■ **Task details**
Starting at the first line of the records below, transcribe each line exactly, ending with the line that contains "#### Login page".

● ● ● ● ● ● ●

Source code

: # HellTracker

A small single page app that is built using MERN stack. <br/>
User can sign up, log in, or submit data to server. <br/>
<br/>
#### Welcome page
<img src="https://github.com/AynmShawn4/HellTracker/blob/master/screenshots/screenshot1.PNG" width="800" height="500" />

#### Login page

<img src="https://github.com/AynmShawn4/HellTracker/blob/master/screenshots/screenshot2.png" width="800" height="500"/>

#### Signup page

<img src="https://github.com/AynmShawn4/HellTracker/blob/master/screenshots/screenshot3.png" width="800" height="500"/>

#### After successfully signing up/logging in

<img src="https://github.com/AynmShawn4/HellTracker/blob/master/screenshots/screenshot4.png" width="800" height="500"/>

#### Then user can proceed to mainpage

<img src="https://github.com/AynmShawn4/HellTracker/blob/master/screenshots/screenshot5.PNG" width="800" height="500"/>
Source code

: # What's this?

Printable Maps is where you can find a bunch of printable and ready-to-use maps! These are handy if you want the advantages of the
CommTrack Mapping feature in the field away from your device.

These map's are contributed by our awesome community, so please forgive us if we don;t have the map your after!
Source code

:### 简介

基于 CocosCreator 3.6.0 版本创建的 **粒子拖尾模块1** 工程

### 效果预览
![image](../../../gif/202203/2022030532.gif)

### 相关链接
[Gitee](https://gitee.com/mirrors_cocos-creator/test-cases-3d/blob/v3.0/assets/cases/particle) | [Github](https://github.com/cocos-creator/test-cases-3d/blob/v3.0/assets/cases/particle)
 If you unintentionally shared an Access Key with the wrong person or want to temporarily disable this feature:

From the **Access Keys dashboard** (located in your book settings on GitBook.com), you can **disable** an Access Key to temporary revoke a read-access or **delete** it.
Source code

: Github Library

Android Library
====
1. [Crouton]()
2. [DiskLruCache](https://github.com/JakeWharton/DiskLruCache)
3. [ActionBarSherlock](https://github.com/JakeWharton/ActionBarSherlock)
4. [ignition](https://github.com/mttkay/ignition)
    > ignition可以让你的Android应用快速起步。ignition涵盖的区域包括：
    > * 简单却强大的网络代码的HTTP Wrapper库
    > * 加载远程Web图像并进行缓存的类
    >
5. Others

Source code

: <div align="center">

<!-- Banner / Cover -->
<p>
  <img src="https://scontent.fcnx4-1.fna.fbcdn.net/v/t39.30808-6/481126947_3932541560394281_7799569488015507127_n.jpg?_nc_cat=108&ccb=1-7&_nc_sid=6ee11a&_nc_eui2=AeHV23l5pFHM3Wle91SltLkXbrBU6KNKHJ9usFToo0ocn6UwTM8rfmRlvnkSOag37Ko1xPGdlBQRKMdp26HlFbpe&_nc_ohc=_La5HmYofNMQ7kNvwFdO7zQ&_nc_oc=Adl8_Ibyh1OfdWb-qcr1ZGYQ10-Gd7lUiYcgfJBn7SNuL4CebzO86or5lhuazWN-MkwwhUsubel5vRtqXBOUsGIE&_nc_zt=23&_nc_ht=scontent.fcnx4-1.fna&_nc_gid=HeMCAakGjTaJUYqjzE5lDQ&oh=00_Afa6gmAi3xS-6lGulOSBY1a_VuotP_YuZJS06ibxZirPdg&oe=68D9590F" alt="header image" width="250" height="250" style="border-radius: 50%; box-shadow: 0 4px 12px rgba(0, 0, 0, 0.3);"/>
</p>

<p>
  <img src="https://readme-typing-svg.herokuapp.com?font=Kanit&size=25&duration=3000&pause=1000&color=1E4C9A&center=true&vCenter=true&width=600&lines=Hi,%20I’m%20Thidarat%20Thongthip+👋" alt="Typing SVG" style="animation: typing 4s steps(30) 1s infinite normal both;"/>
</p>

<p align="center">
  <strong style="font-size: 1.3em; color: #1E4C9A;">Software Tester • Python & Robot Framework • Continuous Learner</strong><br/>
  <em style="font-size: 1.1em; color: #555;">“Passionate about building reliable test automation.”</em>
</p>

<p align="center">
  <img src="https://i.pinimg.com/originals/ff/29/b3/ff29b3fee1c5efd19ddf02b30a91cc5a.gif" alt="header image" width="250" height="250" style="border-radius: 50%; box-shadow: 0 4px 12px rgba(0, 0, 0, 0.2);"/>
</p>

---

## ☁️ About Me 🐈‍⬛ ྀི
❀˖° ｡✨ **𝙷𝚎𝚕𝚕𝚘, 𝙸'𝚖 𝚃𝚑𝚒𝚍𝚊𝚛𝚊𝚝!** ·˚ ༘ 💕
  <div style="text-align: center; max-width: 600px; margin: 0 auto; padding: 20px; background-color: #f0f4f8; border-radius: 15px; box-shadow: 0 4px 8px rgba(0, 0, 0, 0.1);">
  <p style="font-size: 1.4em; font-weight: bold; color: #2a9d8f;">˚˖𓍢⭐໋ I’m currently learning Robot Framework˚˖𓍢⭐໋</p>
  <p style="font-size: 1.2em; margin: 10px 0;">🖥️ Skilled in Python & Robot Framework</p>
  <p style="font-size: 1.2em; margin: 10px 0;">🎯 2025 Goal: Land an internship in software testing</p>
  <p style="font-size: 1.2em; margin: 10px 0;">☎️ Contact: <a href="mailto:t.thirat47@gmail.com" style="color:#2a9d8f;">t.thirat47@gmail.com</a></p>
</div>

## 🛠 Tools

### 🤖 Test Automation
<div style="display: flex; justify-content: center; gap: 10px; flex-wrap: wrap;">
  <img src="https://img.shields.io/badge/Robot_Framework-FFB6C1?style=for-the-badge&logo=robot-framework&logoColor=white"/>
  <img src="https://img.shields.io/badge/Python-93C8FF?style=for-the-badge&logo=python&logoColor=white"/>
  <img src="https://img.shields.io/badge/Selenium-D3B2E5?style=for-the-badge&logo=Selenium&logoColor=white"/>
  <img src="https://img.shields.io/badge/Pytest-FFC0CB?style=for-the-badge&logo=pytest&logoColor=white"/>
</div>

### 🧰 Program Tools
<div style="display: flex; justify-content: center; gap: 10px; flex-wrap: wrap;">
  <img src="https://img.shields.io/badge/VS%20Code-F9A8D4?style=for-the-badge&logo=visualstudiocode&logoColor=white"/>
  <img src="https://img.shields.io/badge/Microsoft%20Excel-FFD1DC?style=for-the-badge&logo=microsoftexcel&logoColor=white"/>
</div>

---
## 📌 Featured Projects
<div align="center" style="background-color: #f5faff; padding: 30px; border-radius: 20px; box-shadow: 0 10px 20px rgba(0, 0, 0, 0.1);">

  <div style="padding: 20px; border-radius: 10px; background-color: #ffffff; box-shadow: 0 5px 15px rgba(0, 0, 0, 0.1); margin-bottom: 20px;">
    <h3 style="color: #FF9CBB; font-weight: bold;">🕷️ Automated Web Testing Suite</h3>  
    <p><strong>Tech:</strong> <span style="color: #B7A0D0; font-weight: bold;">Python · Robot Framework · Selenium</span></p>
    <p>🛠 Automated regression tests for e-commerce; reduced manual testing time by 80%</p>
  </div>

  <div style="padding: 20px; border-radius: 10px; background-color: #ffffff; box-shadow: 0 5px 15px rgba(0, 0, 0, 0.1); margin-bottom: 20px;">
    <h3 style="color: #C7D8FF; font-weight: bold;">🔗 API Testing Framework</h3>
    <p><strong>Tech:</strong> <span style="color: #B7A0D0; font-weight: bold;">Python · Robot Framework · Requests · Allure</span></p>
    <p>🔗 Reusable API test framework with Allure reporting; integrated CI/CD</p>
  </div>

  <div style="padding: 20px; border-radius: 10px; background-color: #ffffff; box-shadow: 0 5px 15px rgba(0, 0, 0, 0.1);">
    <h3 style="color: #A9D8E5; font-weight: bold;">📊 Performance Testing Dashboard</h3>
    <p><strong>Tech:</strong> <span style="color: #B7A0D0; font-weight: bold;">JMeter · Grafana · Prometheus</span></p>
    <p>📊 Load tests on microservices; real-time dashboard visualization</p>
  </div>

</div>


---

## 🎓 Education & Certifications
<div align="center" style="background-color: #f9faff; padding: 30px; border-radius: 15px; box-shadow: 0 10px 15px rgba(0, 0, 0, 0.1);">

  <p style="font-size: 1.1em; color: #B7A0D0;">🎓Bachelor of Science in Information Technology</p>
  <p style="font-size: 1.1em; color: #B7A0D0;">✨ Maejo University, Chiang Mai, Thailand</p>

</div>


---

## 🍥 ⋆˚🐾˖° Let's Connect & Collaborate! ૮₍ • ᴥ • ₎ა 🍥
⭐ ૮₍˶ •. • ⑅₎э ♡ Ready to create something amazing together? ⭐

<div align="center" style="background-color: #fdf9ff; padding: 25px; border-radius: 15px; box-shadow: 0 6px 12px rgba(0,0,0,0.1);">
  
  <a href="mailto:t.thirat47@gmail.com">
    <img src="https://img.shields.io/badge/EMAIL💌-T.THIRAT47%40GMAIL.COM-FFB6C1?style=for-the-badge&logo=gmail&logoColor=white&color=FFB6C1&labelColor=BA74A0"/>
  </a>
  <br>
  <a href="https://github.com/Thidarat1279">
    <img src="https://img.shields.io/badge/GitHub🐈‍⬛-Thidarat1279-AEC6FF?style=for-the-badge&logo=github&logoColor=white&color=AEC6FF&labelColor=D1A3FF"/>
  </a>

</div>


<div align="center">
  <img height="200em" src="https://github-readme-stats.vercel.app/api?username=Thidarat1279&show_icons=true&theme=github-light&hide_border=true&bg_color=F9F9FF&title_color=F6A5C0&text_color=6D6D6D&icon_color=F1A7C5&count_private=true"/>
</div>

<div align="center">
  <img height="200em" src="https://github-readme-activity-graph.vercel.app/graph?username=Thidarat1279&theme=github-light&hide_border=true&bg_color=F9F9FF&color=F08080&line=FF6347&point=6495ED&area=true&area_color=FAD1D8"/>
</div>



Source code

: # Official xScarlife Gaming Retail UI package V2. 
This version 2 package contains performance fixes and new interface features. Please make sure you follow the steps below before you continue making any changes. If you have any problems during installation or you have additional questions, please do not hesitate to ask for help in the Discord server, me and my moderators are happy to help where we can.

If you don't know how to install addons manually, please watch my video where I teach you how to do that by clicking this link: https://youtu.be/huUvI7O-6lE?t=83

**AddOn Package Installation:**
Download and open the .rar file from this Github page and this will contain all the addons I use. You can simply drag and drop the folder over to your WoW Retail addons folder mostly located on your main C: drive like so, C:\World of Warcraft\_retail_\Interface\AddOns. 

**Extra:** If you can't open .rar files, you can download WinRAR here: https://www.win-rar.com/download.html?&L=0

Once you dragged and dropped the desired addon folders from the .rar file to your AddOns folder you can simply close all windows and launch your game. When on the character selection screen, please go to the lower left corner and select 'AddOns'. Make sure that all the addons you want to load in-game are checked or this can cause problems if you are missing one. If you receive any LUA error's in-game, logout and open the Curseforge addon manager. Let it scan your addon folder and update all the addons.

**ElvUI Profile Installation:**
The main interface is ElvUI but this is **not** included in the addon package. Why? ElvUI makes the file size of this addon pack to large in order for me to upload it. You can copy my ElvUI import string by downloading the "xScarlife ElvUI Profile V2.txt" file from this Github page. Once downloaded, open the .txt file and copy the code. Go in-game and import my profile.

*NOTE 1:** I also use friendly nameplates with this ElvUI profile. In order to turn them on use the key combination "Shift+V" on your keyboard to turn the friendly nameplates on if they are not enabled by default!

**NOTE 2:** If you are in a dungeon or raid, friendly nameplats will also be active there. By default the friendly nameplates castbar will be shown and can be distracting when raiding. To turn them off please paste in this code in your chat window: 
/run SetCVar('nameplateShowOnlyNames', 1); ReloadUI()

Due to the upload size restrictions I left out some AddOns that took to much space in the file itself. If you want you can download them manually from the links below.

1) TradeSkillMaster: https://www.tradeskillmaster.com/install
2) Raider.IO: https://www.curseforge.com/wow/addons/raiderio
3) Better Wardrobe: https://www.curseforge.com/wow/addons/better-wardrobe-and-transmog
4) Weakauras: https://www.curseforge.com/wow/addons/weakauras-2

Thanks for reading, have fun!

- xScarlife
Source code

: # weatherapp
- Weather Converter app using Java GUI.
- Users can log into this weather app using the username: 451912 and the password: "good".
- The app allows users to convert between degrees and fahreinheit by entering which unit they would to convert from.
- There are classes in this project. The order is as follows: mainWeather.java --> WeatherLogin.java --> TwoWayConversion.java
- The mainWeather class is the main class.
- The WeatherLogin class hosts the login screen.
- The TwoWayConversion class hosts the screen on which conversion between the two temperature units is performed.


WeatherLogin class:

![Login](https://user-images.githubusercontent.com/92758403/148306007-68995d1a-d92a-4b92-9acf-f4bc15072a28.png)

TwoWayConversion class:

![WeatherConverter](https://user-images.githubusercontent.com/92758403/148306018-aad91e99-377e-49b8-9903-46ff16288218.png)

● ● ● ● ● ● ●

■ **Response**
Source code

: # HellTracker

A small single page app that is built using MERN stack. <br/>
User can sign up, log in, or submit data to server. <br/>
<br/>
#### Welcome page
<img src="https://github.com/AynmShawn4/HellTracker/blob/master/screenshots/screenshot1.PNG" width="800" height="500" />

#### Login page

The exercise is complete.